## Exercise data
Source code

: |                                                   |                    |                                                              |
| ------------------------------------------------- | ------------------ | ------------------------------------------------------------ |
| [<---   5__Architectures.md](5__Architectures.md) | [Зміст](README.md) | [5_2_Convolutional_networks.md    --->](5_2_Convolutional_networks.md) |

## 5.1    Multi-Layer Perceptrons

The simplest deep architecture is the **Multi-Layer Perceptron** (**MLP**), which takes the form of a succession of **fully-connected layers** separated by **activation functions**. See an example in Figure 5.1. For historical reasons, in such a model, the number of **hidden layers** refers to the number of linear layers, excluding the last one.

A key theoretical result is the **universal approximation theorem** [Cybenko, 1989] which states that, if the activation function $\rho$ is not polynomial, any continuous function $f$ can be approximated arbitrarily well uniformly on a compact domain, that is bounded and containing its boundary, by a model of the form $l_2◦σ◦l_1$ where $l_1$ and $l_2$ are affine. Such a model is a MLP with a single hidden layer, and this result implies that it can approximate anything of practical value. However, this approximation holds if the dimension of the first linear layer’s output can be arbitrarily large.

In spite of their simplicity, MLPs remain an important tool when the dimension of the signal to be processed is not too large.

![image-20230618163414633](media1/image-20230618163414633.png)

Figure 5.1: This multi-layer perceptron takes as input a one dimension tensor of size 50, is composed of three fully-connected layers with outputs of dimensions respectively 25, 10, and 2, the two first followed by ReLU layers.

## What you will do
No line before the one with "In spite of" belongs in the answer; copy that line and the rest of the records exactly.

## Solution to this task
In spite of their simplicity, MLPs remain an important tool when the dimension of the signal to be processed is not too large.

![image-20230618163414633](media1/image-20230618163414633.png)

Figure 5.1: This multi-layer perceptron takes as input a one dimension tensor of size 50, is composed of three fully-connected layers with outputs of dimensions respectively 25, 10, and 2, the two first followed by ReLU layers.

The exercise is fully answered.